I am not personally interested in making a Raspberry Flavoured Vodka. I have cooked professionally for almost 20 yrs. Even before becoming a wine making apprentice, I could figure that out. I want some "kick". But I also want it a little "thick", mouth feel if you will. I was thinking like40-60 percent, without discounting the fine spirit, and sure enough, not discounting the essence of the fruit involved, they all sound like raspberry flavoured av-gas.. I would rather add way more fruit, (in this case raspberries), than to water it down with the addition of any excess water outside of that introduced by the simple syrup. Since I first posted this request, I have looked at at least 20 different recipes and all sound like they make raspberry flavored vodka. After the addition of the simple syrup and water would these turn out a little less flammable? The additionof glycerin we will save for further along in this discussion. I want to make something nice to share with those who appreciate a nice cordial, not something to start their beards on fire. (Yeah, some of the gals here have beards and smaoke stogies) LMFAO now!!

Troy


----------



## Tom

St Allie said:


> Wawa,
> 
> lemon cello and various flavours are a type of very high proof liqueur, the recipes call for 'everclear' which is a high proof grain alcohol similar to vodka .. roughly 120 proof I believe (60% alcohol) with a neutral flavour.
> 
> Allie



Right your Allie
Except my Everclear is 190 Proof = 95% alcohol


----------



## Tom

arcticsid said:


> I am not personally interested in making a Raspberry Flavoured Vodka. I have cooked professionally for almost 20 yrs. Even before becoming a wine making apprentice, I could figure that out. I want some "kick". But I also want it a little "thick", mouth feel if you will. I was thinking like40-60 percent, without discounting the fine spirit, and sure enough, not discounting the essence of the fruit involved, they all sound like raspberry flavoured av-gas.. I would rather add way more fruit, (in this case raspberries), than to water it down with the addition of any excess water outside of that introduced by the simple syrup. Since I first posted this request, I have looked at at least 20 different recipes and all sound like they make raspberry flavored vodka. After the addition of the simple syrup and water would these turn out a little less flammable?
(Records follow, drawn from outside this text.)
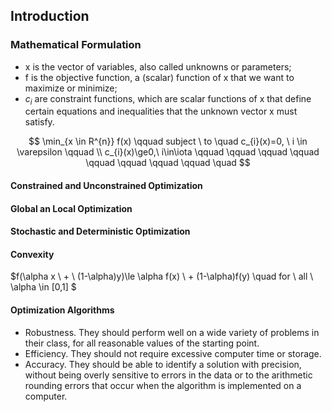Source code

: ## Introduction
### Mathematical Formulation
- x is the vector of variables, also called unknowns or parameters;
- f is the objective function, a (scalar) function of x that we want to maximize or
minimize;
- $c_{i}$ are constraint functions, which are scalar functions of x that define certain equations
and inequalities that the unknown vector x must satisfy.

$$ \min_{x \in R^{n}} f(x) \qquad subject \ to \quad c_{i}(x)=0, \ i \in \varepsilon \qquad     \\  c_{i}(x)\ge0,\ i\in\iota  \qquad \qquad \qquad  \qquad \qquad \qquad \qquad \qquad  \quad   $$    

#### Constrained and Unconstrained Optimization
#### Global an Local Optimization
#### Stochastic and Deterministic Optimization
#### Convexity

$f(\alpha x \ + \ (1-\alpha)y)\le \alpha f(x) \ + (1-\alpha)f(y)  \quad for \ all \ \alpha \in [0,1] $
#### Optimization Algorithms
- Robustness. They should perform well on a wide variety of problems in their class, for all reasonable values of the starting point.
- Efficiency. They should not require excessive computer time or storage.
- Accuracy. They should be able to identify a solution with precision, without being overly sensitive to errors in the data or to the arithmetic rounding errors that occur
when the algorithm is implemented on a computer.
The additionof glycerin we will save for further along in this discussion. I want to make something nice to share with those who appreciate a nice cordial, not something to start their beards on fire. (Yeah, some of the gals here have beards and smaoke stogies) LMFAO now!!
> 
> Troy


Troy,
My cellos are "thick" @ a 2-1 simple syrup you already have thickness (moouthfeel) It is served COLD which again will thicken it. Thing of Peppermint Schnaps from a freezer.
All I can say is "try it" you may or may not like it.
You will never know if you don't
"Think out of the BOX"


----------



## arcticsid

I'm trying to think "in the bottle"

I will indeed try it Tom, looking forward to it. Will report back when I get er going. Thanks for the tips. Was that you that mentioned a walnut cello? That sounds interesting.

Troy


----------



## Tom

No, I did not mention walnut
Butt, I do make
Lemon
Lime
Orange
Blueberry
Cinnamon
Vanilla


----------



## arcticsid

If you use the high octane everclear what do you think the final proof is? If I were to use 80 proof or even 100 proof liquor what would I end up with? While were on the subject, if I was to want a little tang to it would you use lemon juice, zest?
Thanks


----------



## Tom

depends.. If you use 2/3 "mix" and 1/3 syrup + 30-35% using EverClear
Sure,, Add what floats your boat. Start with th basic 1st as a control.


----------



## arcticsid

gonna start rowing here pretty quick. I absolutely will start with the basic and go from there.


----------



## Dr Sniffy

Grain alcohol is the best to use. There are many recipes on line that have no clue what they are talking about; They wonder why their experiment freezes when they have added too much water or used vodka as a base. I have made various infusions and the end product is never finished. Age makes them better, over-time they are easier to consume. The amount of sugar you use to make your simple syrup will determine who likes your drink or not. The less sugar you use will produce a mixture of Octane, but let this sit for a long time and its kick will lighten up. The more sugar you use, the product is ready to drink right away because it is sweet, not everybody likes sweet. Sweet does not always mean an intense flavor. Question you have to ask yourself: Are you making it for yourself or for others to enjoy? 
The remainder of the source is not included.